- _Work to complete_: Report the lines of the data below that contain the string "import".

- _Collected data_:
Start of Block

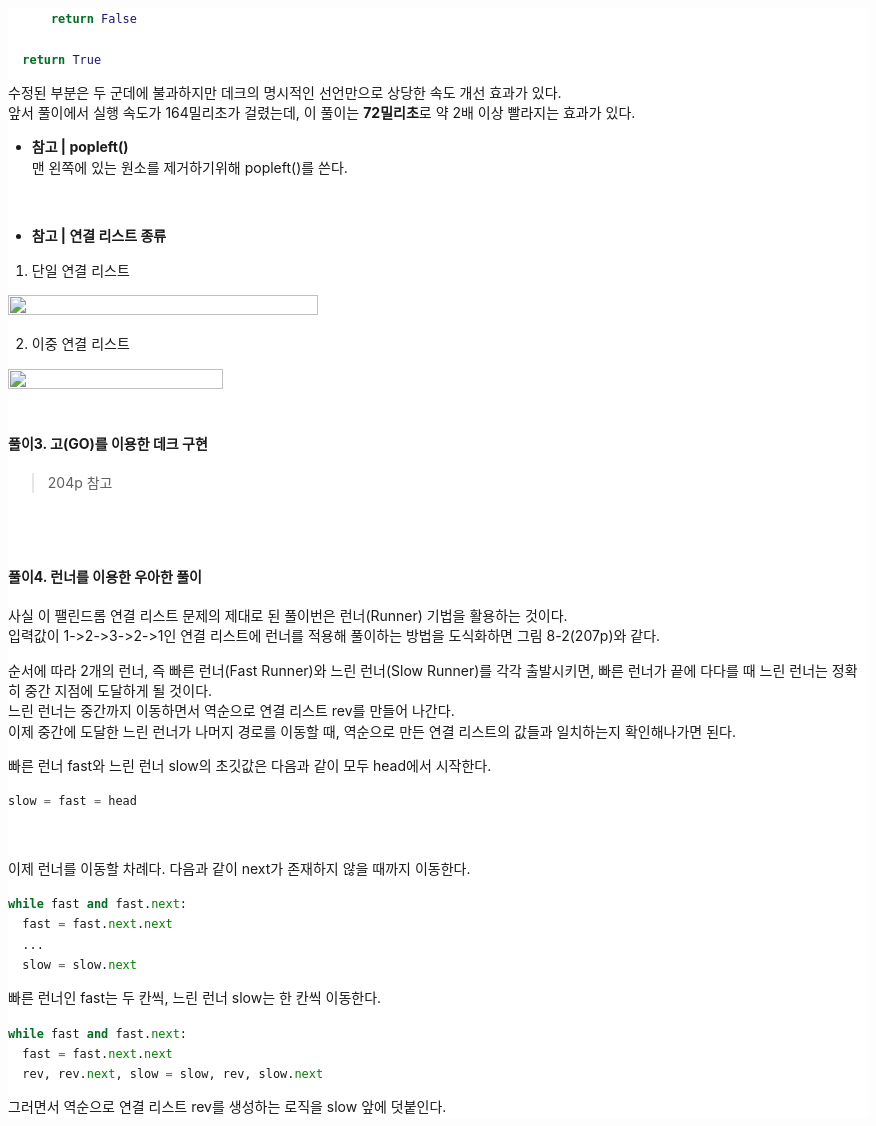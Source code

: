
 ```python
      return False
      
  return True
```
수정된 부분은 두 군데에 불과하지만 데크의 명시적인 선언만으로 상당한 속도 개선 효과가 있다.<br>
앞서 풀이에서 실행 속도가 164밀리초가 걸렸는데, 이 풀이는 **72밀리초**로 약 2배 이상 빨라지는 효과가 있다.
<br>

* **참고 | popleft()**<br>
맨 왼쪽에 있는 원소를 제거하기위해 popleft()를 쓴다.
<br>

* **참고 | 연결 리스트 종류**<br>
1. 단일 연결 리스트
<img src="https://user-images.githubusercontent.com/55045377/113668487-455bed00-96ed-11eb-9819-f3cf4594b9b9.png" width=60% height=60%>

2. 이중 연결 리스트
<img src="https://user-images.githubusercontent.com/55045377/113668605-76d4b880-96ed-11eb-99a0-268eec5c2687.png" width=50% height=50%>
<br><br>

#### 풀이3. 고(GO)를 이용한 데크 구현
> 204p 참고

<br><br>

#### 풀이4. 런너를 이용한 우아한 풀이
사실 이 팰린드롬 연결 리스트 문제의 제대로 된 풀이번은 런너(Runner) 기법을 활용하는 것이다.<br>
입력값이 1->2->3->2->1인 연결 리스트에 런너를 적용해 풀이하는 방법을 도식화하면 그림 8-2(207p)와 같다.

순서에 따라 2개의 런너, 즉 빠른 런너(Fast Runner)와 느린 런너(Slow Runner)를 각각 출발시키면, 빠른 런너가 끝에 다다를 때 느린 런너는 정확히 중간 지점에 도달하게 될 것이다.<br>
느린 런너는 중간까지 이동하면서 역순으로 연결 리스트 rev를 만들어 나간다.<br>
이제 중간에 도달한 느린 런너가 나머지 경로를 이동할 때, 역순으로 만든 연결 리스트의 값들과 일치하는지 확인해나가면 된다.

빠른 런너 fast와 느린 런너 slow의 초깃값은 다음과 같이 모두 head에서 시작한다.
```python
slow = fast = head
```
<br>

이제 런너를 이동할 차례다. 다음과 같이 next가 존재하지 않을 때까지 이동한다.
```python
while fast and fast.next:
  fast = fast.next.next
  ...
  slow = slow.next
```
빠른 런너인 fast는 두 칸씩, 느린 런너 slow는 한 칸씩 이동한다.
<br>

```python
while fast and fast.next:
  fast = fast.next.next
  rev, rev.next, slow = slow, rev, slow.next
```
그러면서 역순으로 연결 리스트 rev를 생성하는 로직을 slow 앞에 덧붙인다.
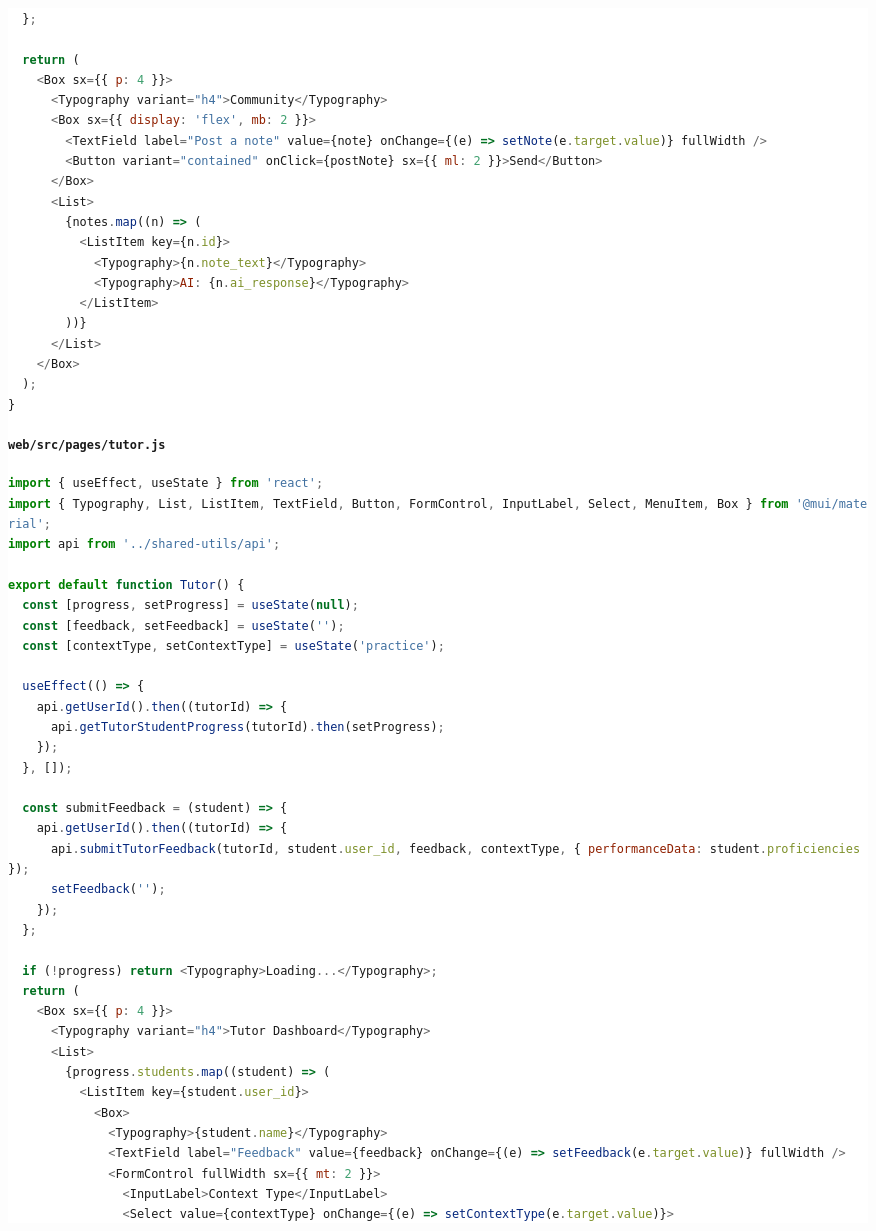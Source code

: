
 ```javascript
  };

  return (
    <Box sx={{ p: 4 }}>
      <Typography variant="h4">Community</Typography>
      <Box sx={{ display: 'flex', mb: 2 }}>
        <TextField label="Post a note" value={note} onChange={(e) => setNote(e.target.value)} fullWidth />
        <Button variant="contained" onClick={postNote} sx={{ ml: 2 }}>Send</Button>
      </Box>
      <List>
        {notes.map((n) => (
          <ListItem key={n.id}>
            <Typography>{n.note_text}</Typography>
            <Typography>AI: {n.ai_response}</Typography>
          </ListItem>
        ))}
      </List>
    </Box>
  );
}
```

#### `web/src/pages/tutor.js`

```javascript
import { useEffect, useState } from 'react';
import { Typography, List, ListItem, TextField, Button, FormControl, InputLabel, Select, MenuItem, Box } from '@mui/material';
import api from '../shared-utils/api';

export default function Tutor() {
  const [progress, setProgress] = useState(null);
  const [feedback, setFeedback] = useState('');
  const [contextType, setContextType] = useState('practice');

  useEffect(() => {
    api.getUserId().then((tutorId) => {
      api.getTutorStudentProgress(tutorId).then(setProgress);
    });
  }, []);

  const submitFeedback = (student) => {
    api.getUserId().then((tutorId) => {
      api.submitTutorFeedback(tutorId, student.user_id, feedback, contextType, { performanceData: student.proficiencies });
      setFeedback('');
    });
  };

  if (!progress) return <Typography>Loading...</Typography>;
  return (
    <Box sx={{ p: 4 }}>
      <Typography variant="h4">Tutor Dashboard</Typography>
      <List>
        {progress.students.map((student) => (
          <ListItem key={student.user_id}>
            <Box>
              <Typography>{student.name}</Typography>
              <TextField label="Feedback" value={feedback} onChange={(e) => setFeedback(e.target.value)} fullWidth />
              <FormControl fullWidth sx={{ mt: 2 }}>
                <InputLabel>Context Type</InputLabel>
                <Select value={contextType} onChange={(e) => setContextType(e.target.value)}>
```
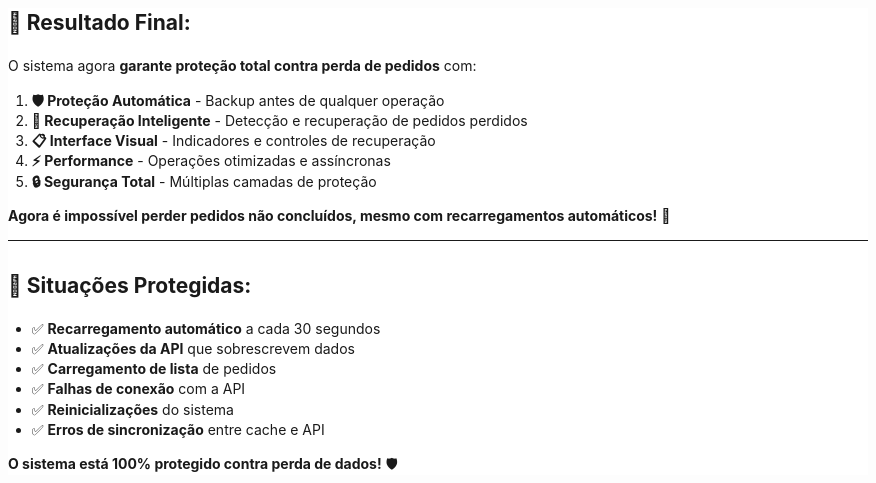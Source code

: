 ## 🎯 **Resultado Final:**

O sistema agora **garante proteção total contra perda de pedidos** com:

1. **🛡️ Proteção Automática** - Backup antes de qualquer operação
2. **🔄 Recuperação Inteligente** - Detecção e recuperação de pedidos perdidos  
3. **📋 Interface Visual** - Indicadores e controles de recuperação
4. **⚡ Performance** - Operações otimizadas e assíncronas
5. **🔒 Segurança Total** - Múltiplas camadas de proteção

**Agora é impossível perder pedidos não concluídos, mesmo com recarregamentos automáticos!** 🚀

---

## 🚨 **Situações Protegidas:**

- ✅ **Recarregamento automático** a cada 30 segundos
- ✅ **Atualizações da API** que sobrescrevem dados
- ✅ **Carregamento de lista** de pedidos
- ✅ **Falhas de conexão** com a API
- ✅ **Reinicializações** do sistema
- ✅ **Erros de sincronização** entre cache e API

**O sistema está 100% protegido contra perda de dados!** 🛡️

End of Block

- _Finished exercise_:
import { useEffect, useState } from 'react';
import { Typography, List, ListItem, TextField, Button, FormControl, InputLabel, Select, MenuItem, Box } from '@mui/material';
import api from '../shared-utils/api';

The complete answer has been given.